Age Range: 3 to 6
The Story: The King and his servants are very busy preparing for Princess Ruby’s birthday. The spoilt princess is shouting orders and throwing tantrums to ensure that her birthday is the best and on the big day presents are piled all over the palace. Disaster strikes when the palace collapses under the weight of the presents and the King becomes trapped under the rubble. With her father missing Princess Ruby realises that he is more important than any presents. Luckily he is found safe and Princess Ruby prepares a picnic for his rescuers. She and the King exchange their life at the palace for a simpler life in a treehouse.

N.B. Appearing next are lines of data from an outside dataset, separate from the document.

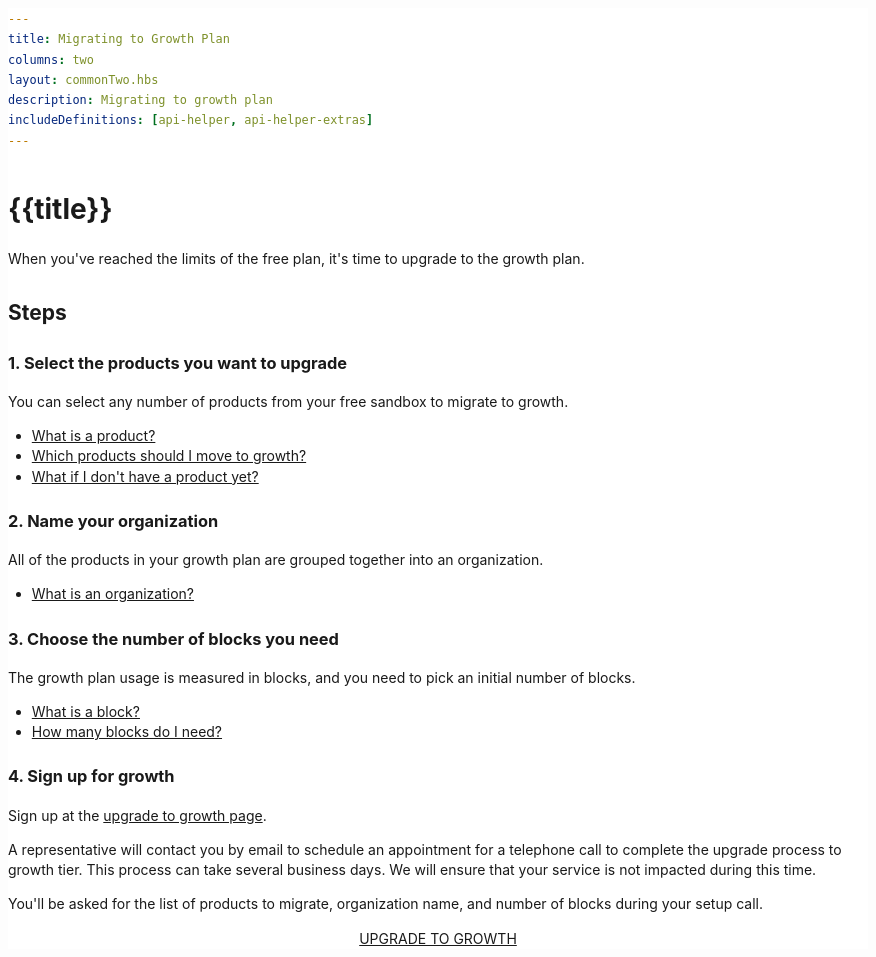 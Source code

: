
 ```yaml
---
title: Migrating to Growth Plan
columns: two
layout: commonTwo.hbs
description: Migrating to growth plan
includeDefinitions: [api-helper, api-helper-extras]
---
```


# {{title}}

When you've reached the limits of the free plan, it's time to upgrade to the growth plan.

## Steps

<a id="top"></a>

### 1. Select the products you want to upgrade

You can select any number of products from your free sandbox to migrate to growth.

- [What is a product?](#what-is-a-product-)
- [Which products should I move to growth?](#which-products-should-i-move-to-growth-)
- [What if I don't have a product yet?](#what-if-i-don-39-t-have-a-product-yet-)

### 2. Name your organization

All of the products in your growth plan are grouped together into an organization. 

- [What is an organization?](#what-is-an-organization-)

### 3. Choose the number of blocks you need

The growth plan usage is measured in blocks, and you need to pick an initial number of blocks.

- [What is a block?](#what-is-a-block-)
- [How many blocks do I need?](#how-many-blocks-do-i-need-)

### 4. Sign up for growth

Sign up at the [upgrade to growth page](https://www.particle.io/upgradetogrowth/).

A representative will contact you by email to schedule an appointment for a telephone call to complete the upgrade process to growth tier. This process can take several business days. We will ensure that your service is not impacted during this time.

You'll be asked for the list of products to migrate, organization name, and number of blocks during your setup call.

<div  align="center">
<a href="https://www.particle.io/upgradetogrowth/"  target="_blank" class="button">UPGRADE TO GROWTH</a>
</div>
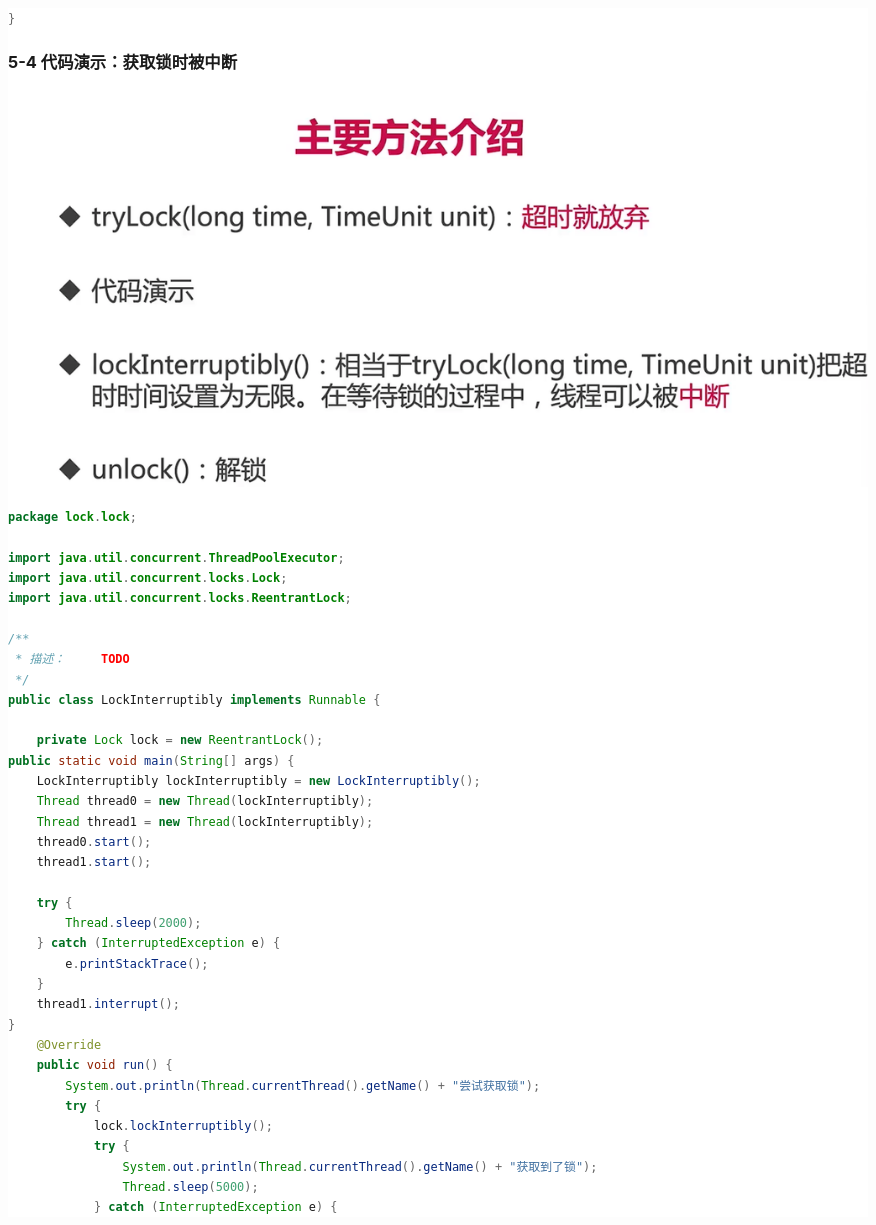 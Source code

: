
 ```java
}
```

### 5-4 代码演示：获取锁时被中断

![image-20200517092705028](../images/image-20200517092705028.png)

```java
package lock.lock;

import java.util.concurrent.ThreadPoolExecutor;
import java.util.concurrent.locks.Lock;
import java.util.concurrent.locks.ReentrantLock;

/**
 * 描述：     TODO
 */
public class LockInterruptibly implements Runnable {

    private Lock lock = new ReentrantLock();
public static void main(String[] args) {
    LockInterruptibly lockInterruptibly = new LockInterruptibly();
    Thread thread0 = new Thread(lockInterruptibly);
    Thread thread1 = new Thread(lockInterruptibly);
    thread0.start();
    thread1.start();

    try {
        Thread.sleep(2000);
    } catch (InterruptedException e) {
        e.printStackTrace();
    }
    thread1.interrupt();
}
    @Override
    public void run() {
        System.out.println(Thread.currentThread().getName() + "尝试获取锁");
        try {
            lock.lockInterruptibly();
            try {
                System.out.println(Thread.currentThread().getName() + "获取到了锁");
                Thread.sleep(5000);
            } catch (InterruptedException e) {
```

I love the way that such an important message is portrayed in a humorous way. Princess Ruby is very spoilt and the King definitely needs to take some of the blame for her outrageous behaviour as he pampers to her every whim. When Princess Ruby complains that she hasn’t received what she wanted the King tries to placate her with more presents. However, despite the fact that she is so horrid, her tantrums and demands do make us laugh. It is only when the King is in danger that Princess Ruby realises that material goods are not as important as her father.
The Princess and the Presents is told in an easy to read rhyming text and I love reading the dialogue in a funny voice. Sarah Warburton’s illustrations are hilarious, there are so many amusing details in the pictures. Princess Ruby’s tantrum is especially funny, she screams so loudly that you can see her tonsils! We love the glittery shoes that Princess Ruby asks for, they’re so bright that her dog has to wear sunglasses! My daughter always looks for the dog who, although not mentioned in the text, is present throughout the story. The dog has a wonderful range of facial expressions, she even cries with Princess Ruby when the King is trapped. A sniffer dog, firemen, policemen and a doctor all join the butler and the maids to rescue the King who appears from the rubble looking remarkably clean and unscathed!
The yellow cover is bold and eye catching and the vivid pink endpapers show Princess Ruby’s birthday list which includes a mini submarine, a cinema and a squirrel! A predominance of bright pink is used in the pictures at the beginning of the story to reflect Princess Ruby’s spoilt behaviour and tantrums, pink gives way to soothing green once the King has been rescued and Ruby realises how selfish she has been.
Thank you to author Caryl Hart for sending us a review copy of The Princess and the Presents. The book arrived just before my daughter’s birthday and has been very well read. We find it very funny and are very happy to recommend it on Story Snug.